NC's Blue Ridge Parkway Featured On 2015 Coin
Last year 14 million people visited North Carolina’s Blue Ridge Parkway. This summer the Parkway’s reach will greatly expand. It will be featured on a soon-to-be-released 2015 quarter.
The picturesque and mountainous Blue Ridge Parkway is 469 miles long and connects the Shenandoah National Park in Virginia with the Great Smoky Mountains National Park in North Carolina. Two hundred fifty-two miles of the parkway are in North Carolina. It’s the North Carolina portion of the Parkway that will be featured on a 2015 quarter as part of the U.S. Mint’s America the Beautiful Series.
“Back in 2008 new legislation was passed to create the U.S. Mint’s America the Beautiful quarters’ program,” said U.S. Mint program specialist Megan Sullivan.
“The quarters began issuing in 2010 and the last one will go out in 2021. There will be a total of 56 quarters, one for each state, one for each of the five territories and one for D.C.”
In addition to North Carolina, the series’ 2015 coins include national sites in Nebraska, Louisiana, Delaware and New York. Each state submitted a preferred site and three alternatives.

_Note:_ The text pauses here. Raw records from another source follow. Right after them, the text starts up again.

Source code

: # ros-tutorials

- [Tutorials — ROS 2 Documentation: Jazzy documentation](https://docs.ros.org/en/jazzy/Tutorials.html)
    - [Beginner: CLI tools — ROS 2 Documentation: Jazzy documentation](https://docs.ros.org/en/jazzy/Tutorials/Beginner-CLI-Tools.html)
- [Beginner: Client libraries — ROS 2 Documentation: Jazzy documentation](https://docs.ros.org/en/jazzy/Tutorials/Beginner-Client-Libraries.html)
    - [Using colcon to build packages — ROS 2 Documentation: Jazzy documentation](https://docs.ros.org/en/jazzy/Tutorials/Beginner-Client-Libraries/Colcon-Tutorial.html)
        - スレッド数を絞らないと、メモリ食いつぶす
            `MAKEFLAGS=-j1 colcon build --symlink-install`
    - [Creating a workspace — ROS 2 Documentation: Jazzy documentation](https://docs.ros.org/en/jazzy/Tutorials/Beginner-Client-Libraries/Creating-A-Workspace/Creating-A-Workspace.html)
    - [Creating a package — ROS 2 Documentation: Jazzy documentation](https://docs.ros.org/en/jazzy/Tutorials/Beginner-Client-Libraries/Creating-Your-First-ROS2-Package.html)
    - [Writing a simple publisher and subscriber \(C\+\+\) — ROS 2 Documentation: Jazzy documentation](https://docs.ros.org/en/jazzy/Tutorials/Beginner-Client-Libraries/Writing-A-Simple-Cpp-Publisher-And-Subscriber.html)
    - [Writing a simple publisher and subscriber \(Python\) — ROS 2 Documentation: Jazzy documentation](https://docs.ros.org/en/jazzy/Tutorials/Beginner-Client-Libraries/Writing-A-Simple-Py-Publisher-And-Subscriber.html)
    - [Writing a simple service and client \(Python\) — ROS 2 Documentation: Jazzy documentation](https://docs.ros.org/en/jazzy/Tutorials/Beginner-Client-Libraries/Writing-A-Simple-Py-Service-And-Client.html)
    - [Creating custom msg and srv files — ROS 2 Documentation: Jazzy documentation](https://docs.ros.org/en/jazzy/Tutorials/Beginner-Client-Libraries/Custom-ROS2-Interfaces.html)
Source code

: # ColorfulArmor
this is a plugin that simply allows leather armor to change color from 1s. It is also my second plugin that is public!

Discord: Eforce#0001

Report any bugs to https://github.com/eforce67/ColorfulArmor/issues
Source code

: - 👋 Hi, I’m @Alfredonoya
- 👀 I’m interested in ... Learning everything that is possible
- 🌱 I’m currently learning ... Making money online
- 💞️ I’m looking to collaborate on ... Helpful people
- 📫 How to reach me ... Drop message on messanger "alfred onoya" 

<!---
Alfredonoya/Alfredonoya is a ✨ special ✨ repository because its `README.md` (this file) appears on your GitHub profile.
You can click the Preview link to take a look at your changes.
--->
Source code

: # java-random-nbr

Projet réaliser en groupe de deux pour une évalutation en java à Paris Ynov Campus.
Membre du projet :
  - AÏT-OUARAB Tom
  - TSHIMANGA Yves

“The Blue Ridge Parkway was the preferred site for North Carolina. The three alternatives were Cape Hatteras, the Great Smoky Mountains and White Water Falls,” Sullivan said.
The North Carolina quarter is the 28th coin in the series. It will be released on June 22 and shows the state’s flower, the dogwood, alongside a curved mountainous road that leads to a stone tunnel, a distinct feature of the North Carolina side of the parkway. There are 26 tunnels along the entire stretch, with 25 of them in North Carolina.
"These charming and picturesque tunnels were created by Italian and Spanish immigrant stonemasons from the Roosevelt public art project and they deemed that the beautiful, charming tunnels were the thing that everybody knows the parkway by and represents it the best," said New York-based artist Frank Morris, who designed the new coin.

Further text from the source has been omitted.